Dataset excerpts

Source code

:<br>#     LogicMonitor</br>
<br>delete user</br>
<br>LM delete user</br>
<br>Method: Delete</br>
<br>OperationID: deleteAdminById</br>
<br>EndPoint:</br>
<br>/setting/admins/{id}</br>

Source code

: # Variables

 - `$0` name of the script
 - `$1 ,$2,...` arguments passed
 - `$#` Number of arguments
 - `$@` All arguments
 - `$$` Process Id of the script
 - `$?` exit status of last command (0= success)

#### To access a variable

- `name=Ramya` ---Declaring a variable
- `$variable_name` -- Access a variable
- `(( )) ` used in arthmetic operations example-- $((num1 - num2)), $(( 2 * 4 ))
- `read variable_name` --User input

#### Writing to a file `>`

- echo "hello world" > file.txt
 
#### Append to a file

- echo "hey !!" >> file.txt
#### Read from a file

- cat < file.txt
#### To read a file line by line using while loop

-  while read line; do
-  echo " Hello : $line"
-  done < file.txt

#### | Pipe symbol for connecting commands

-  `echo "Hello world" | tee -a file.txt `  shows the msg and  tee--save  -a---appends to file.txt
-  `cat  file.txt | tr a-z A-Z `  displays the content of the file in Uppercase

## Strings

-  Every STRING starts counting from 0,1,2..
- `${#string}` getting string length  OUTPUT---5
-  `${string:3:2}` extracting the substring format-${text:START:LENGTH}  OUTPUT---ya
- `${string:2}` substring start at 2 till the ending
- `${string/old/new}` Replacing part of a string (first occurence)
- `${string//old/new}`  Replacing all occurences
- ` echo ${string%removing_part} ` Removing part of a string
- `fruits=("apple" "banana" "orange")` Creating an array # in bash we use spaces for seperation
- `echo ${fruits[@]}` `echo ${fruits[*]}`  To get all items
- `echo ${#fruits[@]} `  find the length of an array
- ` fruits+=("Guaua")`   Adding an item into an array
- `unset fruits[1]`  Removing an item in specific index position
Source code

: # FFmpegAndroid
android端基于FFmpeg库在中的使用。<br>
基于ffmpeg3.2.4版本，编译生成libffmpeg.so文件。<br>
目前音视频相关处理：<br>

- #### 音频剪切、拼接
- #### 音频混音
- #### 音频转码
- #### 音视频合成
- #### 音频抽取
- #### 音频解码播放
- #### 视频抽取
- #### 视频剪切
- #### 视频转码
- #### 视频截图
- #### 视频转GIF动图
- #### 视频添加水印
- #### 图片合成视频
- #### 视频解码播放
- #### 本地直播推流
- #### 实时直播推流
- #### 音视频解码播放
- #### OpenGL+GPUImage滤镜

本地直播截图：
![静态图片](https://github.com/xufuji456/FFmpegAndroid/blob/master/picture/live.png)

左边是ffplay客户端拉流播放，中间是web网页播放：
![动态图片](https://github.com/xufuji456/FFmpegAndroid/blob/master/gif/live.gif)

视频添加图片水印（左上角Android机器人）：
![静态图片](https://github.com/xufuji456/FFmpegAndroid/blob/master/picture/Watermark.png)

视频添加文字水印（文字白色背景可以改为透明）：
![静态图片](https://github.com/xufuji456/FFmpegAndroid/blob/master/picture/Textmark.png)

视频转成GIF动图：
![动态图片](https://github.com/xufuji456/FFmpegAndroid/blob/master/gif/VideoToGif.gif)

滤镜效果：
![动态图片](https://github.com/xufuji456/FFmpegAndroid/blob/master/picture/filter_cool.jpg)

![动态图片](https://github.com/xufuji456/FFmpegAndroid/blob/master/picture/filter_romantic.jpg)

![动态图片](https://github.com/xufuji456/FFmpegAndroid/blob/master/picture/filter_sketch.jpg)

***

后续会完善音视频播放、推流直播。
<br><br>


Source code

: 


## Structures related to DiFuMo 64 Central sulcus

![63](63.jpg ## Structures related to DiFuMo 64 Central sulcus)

> **What this task involves**
If a line in the entries above contains "picture", report it.

> **Task solution**
![静态图片](https://github.com/xufuji456/FFmpegAndroid/blob/master/picture/live.png)
![静态图片](https://github.com/xufuji456/FFmpegAndroid/blob/master/picture/Watermark.png)
![静态图片](https://github.com/xufuji456/FFmpegAndroid/blob/master/picture/Textmark.png)
![动态图片](https://github.com/xufuji456/FFmpegAndroid/blob/master/picture/filter_cool.jpg)
![动态图片](https://github.com/xufuji456/FFmpegAndroid/blob/master/picture/filter_romantic.jpg)
![动态图片](https://github.com/xufuji456/FFmpegAndroid/blob/master/picture/filter_sketch.jpg)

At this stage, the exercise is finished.